満足の行く結果も、苦い失敗も、すべての先に今があると、明確に言葉にはしないが一角の心情を表すならそんなところだろうか。
しかし、それでもふと思い返すことはある。
突然脳裏に広がる懐かしさは、花の香に似ている。
不意に香って来た花の香が避けようもないことと同じだ。
「あの頃は馬鹿みたいに無茶していたよね」
義壱も一角と同じことを思い出しているようだ。
酒を傾けながら一角は視線だけで義壱の言葉を促す。
「弓親が五席で恋次が六席。一角は今よりも無茶をして、恋次は一角に戦い方を教わりに来てたね」
義壱は3つに分けた豆腐の一つを口に運ぶ。
酒で流し込むと、少し熱くなった息を吐く。
「任務以外でも朝から晩まで剣を振って。倒れるまで鍛錬して。碌に怪我の治療もしないまま朝まで飲んで。命知らずに無我夢中で虚を斬って…」
「悪くなかったな」
「楽しかったよ。恋次がどんどん腕を上げて行くのを見るのも楽しかったし、一角も結構刺激を受けてたよね」
「曲がりなりにも戦い方教えてる奴がすぐに超えられちゃ面子が潰れるだろ」
「朽木白哉を超える。その一念の奥にある『とある少女』を求める気持ち。
愚直過ぎる己の想いに藻掻き、足掻き、振り回されながらも恋焦がれるように、縋り付くように強さを求める恋次の姿に一角も弓親も、そして義壱も少なからず刺激を受けていた。
「そういえば…ふふっ」
短く笑う義壱を一角は訝し気に見る。「ごめんごめん」と手で制すると義壱は目を細める。
「僕も教わったんだよね一角に」
「そういやそうだったな」
「恋次と僕は兄弟弟子ってことか」
「よせよ。師匠ってガラじゃねーよ」
十一番隊の斬魄刀は直接攻撃型以外認めないというのが暗黙の了解だった。
今ならばともかく、お互い平隊士だった頃の二人、弓親も含めた三人は互いのみ始解を見せ合った。一角の鬼灯丸は槍から三節棍へと変化するギミックこそあれども十―番隊らしい武器であったが、義壱の金糸雀は異なった。
警戒心を和らげる。
大火炎や氷嵐を巻き起こす訳でも巨大な力で相手を押し潰す訳でもない、実に些細な能力だ。

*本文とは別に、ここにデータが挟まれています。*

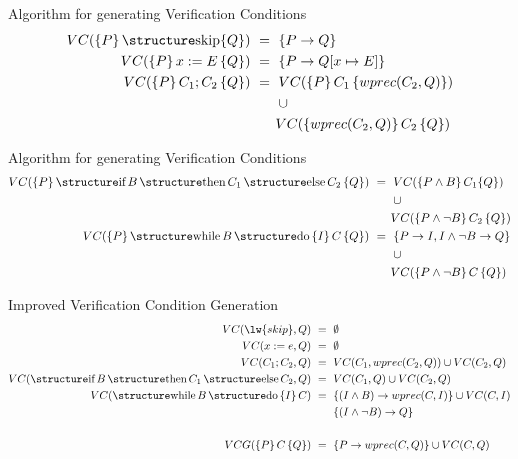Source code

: \documentclass[aspectratio=169]{beamer}
\begin{document}
\begin{slide}{Algorithm for generating Verification Conditions}
 \begin{align*}
 VC(\{P\}\,\kw{skip}\{Q\}) & ~=~ \{P \to Q\} \\
 VC(\{P\}\,x := E\,\{Q\})  & ~=~ \{P \to Q[x \mapsto E]\} \\
 VC(\{P\}\,C_1;C_2\,\{Q\}) & ~=~ VC(\{P\}\,C_1\,\{wprec(C_2,Q)\}) \\ &\:\:\:\:\:\:\:\:\:\cup \\& \:\:\:\:\:\:\:\:VC(\{wprec(C_2,Q)\}\,C_2\,\{Q\})  
 \end{align*}

\end{slide}

\begin{slide}{Algorithm for generating Verification Conditions}
 \begin{align*}
 VC(\{P\}\,\kw{if}\,B\,\kw{then}\,C_1\,\kw{else}\,C_2\,\{Q\}) & ~=~ VC(\{P \land B\}\,C_1\{Q\}) \\ &\:\:\:\:\:\:\:\:\:\cup \\& \:\:\:\:\:\:\:\:VC(\{P \land \neg B\}\,C_2\,\{Q\}) \\
 VC(\{P\}\,\kw{while}\,B\,\kw{do}\,\{I\}\,C\,\{Q\}) & ~=~ \{ P \to I , I \land \neg B \to Q\} \\ &\:\:\:\:\:\:\:\:\:\cup \\& \:\:\:\:\:\:\:\: VC(\{P \land \neg B\}\,C\,\{Q\}) 
 \end{align*}

\end{slide}

\begin{slide}{Improved Verification Condition Generation}
\begin{align*}
VC(\lw{skip},Q) & ~=~ \emptyset\\
VC(x := e,Q)    & ~=~ \emptyset\\
VC(C_1;C_2,Q)   & ~=~ VC(C_1,wprec(C_2,Q)) \cup VC(C_2,Q)\\
VC(\kw{if}\,B\,\kw{then}\,C_1\,\kw{else}\,C_2,Q) & ~=~ VC(C_1,Q) \cup VC(C_2,Q)\\
VC(\kw{while}\,B\,\kw{do}\,\{I\}\,C) & ~=~ \{ (I \land B) \to wprec(C,I) \} \cup VC(C,I)\\
& \:\:\:\:\:\:\:\:\:\{(I \land \neg B) \to Q\}\\
& \\
VCG(\{P\}\,C\,\{Q\}) & ~=~ \{P \to wprec(C,Q)\} \cup VC(C,Q)
\end{align*}
\end{slide}
\end{document}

言わなければ鬼道系の能力だとバレないのだから気にせずとも良いのではないか、そう思っていたのは一角だけではなかった。
それでも義壱は極力始解を十一番隊に所属していた頃は見せなかった。
一角や弓親、他部隊に移った恋次や射場という限られた仲間の前でだけの使用に留めていた。故に十一番隊の隊士の多くが義壱の戦う姿を思い浮かべる時は始解ではなく、鞘を左手に、刀を右手に持つ戦い方を浮かべる。
右手に鞘、左手に刀を持つ一角と同じ戦い方である。
違いがあるとすれば、
「昔から刀を防御にばっかり使ってたな、そういや」
刀で相手の攻撃を受け止め、捌き、鉄拵えの鞘で相手を打ち据える。
「平和主義者って訳でもねーだろ。きっちり殺る時は殺るし」
「人聞き悪いな。これでも四番隊だよ?十分平和主義者だよ」
「抜かせよ馬鹿野郎。何度テメーにぶっ叩かれて瘤が出来たと思ってんだよ」
「斬るよりマシでしょ」
「斬られた方がマシだ。つーか、頭かち割られて血がでりゃそんな変わんねーよ」
湯飲みを半分程満たしたところで、酒が切れた。
ちらりと見ると、二本の空き瓶が肴を載せて来た盆の隣に並べられている。
一角はその隣にたった今空いた瓶を雑に並べる。
三升分の酒が二人の腹に収まったことになる。無論、湯飲みでグイダイと飲んでいる一角の方が義壱よりも多く飲んでいるが、それでも十分過ぎる量を義壱も飲んだことになる。
しかし、不思議と酔いは無かった。
良い酒は酔わないというが、少し違う。
収まらないのだ、酒程度では。
一角の身の内を焦がし、破裂させようとする程の昂ぶりは無尽蔵に酒を呑み込み、今なお主を安らかな酔いへと浸ることを許してはくれない。
ピシッと一角の手の中の湯飲みに罅が走る。
湯飲みを置き、己が手を見つめる。
微かな震え。酒のせいでもなければ筋肉の酷使によるものでもない。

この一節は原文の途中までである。